The Batswana people (the name commonly given to inhabitants here), never shy away from being outwardly proud of their culture and open communication is an important part of it, predominantly respecting the elderly and making eye contact (avoiding this is thought to be suspicious). Spread across the Kalahari Desert and the Okavango Delta, game reserves and safaris are big business here, with open jeep tours treating visitors to fossilised river valleys and rippling grasslands, as well as a wide variety of species, from giraffes to hyenas.
5. Costa Rica
Costa Rica’s mix of national parks, diverse wildlife and idyllic beaches has made it a popular destination for a wide melting pot of people, whether they’re drawn here by the promise of hiking through the sloth-inhabited rainforest, an adrenaline rush on the rapids of free-flying rivers or, and this one isn’t to be underestimated, the promise of some of the best coffee in the world.

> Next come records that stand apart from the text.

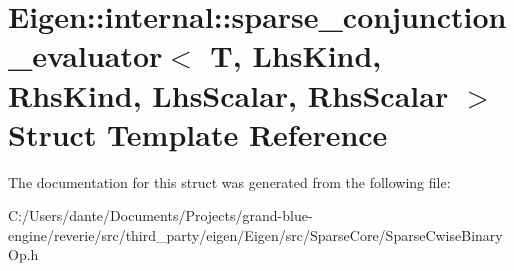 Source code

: \hypertarget{struct_eigen_1_1internal_1_1sparse__conjunction__evaluator}{}\section{Eigen\+::internal\+::sparse\+\_\+conjunction\+\_\+evaluator$<$ T, Lhs\+Kind, Rhs\+Kind, Lhs\+Scalar, Rhs\+Scalar $>$ Struct Template Reference}
\label{struct_eigen_1_1internal_1_1sparse__conjunction__evaluator}


The documentation for this struct was generated from the following file\+:\begin{DoxyCompactItemize}
\item 
C\+:/\+Users/dante/\+Documents/\+Projects/grand-\/blue-\/engine/reverie/src/third\+\_\+party/eigen/\+Eigen/src/\+Sparse\+Core/Sparse\+Cwise\+Binary\+Op.\+h\end{DoxyCompactItemize}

From the bustling hypermarkets and twinkling skyscrapers of Bangkok to the calm azure waters of Khao Lak and Pranburi, Thailand is a country of contrast, taking visitors from streets where you can barely move for people, tuk tuks and street food vendors to sprawling spa resorts that feel all but deserted. A whistle-stop tour might also include Phuket, an island chock full of flashy, grand hotels that draw tourists by the bucketload, Koh Phi Phi, made famous thanks to it being the setting for Leonardo DiCaprio’s movie The Beach and the beautiful ancient temples of Chiang Mai.
3. New Zealand
Famed the world over for their laidback, positive attitude towards life, the native inhabitants of New Zealand (known as Māori) have only called the island home for 800 years. And it is perhaps the Māori people who first started the friendly outlook toward visitors, with the idea of manaakitanga (Māori for hospitality) – a sign of mutual respect for others – helping to boost the value of friendly generosity among the people here.
The colourful, bold and open-hearted culture of Colombia can be immediately felt on arrival. Cities give way to swathes of lush jungle, punctuated by the tips of mountains (their pathways weaving this way and that) and at the base, a burgeoning marine ecosystem, with rainbow-coloured coral reefs and honey-hued beaches. In short, it’s impossible not to become wrapped up in the music, the joyful atmosphere and the zest for life here.
1. French Polynesia
The friendliest country in the world according to you, our readers, is French Polynesia, a collection of more than 100 islands in the South Pacific. The mild climate makes it a year-round destination, and the locals here are only too happy to accommodate. Divided into the Austral, Gambier, Marquesas, Society and Tuamotu archipelagos, avid divers revel in the coral-fringed lagoons here, keen hikers are treated to waterfalls that loom large, varied, mountainous terrain and all sorts of exotic plant life, while over-water hotels make it a favourite among honeymooners too.